INPUT FOR THIS TASK:
== Segment start ==

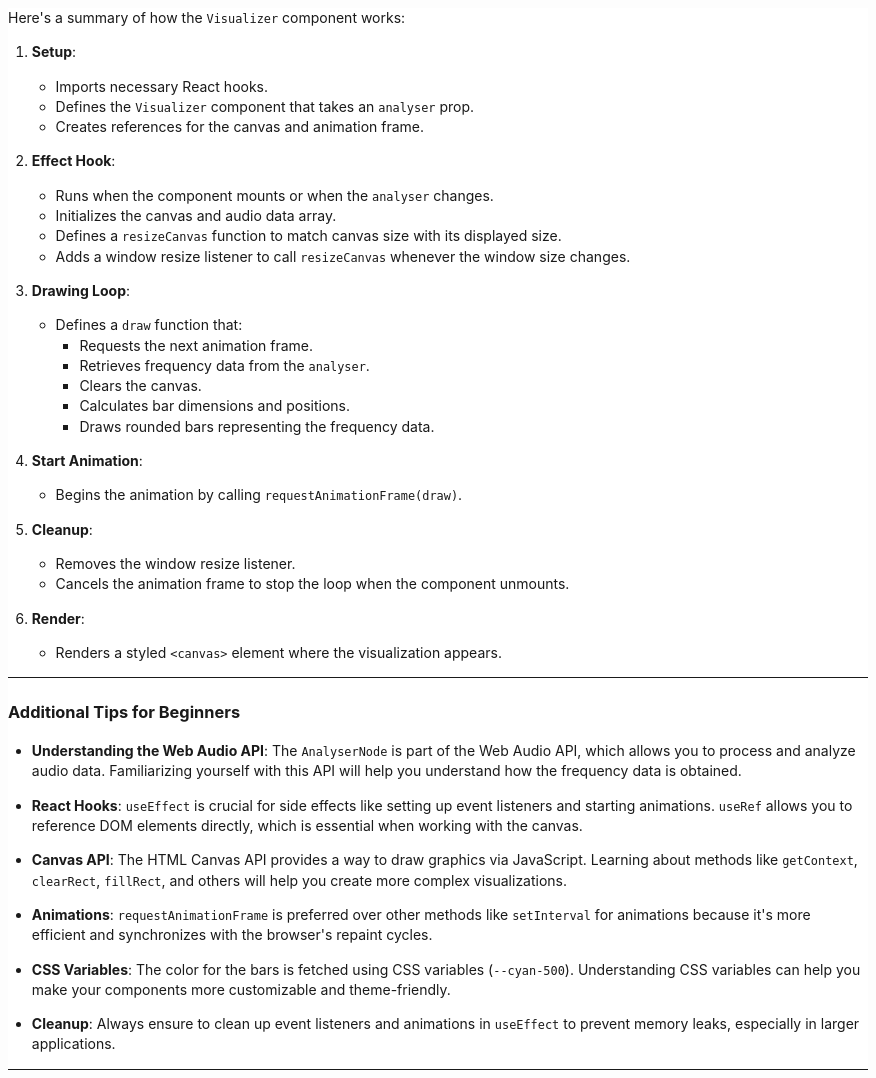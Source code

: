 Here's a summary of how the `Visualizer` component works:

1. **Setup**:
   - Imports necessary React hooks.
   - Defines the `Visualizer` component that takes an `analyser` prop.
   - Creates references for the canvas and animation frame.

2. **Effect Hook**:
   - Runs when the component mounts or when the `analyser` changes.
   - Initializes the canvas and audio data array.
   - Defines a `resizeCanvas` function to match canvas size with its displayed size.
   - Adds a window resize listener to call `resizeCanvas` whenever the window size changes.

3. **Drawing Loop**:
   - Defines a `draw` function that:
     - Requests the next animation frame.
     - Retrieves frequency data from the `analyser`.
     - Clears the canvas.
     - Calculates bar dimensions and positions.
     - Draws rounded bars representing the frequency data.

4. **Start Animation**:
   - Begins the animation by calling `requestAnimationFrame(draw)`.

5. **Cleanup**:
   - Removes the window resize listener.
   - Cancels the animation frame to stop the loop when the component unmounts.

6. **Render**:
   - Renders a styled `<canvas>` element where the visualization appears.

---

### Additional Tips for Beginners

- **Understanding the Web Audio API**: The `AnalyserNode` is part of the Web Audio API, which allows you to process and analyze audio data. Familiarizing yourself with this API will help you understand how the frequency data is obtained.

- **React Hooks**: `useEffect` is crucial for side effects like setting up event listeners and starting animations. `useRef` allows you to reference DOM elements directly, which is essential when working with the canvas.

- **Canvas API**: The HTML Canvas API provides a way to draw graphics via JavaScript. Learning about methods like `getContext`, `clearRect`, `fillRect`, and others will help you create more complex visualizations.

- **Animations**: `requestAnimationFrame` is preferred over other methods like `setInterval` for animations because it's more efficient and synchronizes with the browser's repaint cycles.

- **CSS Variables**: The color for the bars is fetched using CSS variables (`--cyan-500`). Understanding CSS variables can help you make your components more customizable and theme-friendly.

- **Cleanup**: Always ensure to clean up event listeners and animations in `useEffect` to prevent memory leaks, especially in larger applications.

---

== Segment end ==

Extract from the listing above the lines between the line containing "- Adds a window" and the line containing "with the canvas.", keeping both of those lines. Output nothing else.

TASK RESULT:
   - Adds a window resize listener to call `resizeCanvas` whenever the window size changes.

3. **Drawing Loop**:
   - Defines a `draw` function that:
     - Requests the next animation frame.
     - Retrieves frequency data from the `analyser`.
     - Clears the canvas.
     - Calculates bar dimensions and positions.
     - Draws rounded bars representing the frequency data.

4. **Start Animation**:
   - Begins the animation by calling `requestAnimationFrame(draw)`.

5. **Cleanup**:
   - Removes the window resize listener.
   - Cancels the animation frame to stop the loop when the component unmounts.

6. **Render**:
   - Renders a styled `<canvas>` element where the visualization appears.

---

### Additional Tips for Beginners

- **Understanding the Web Audio API**: The `AnalyserNode` is part of the Web Audio API, which allows you to process and analyze audio data. Familiarizing yourself with this API will help you understand how the frequency data is obtained.

- **React Hooks**: `useEffect` is crucial for side effects like setting up event listeners and starting animations. `useRef` allows you to reference DOM elements directly, which is essential when working with the canvas.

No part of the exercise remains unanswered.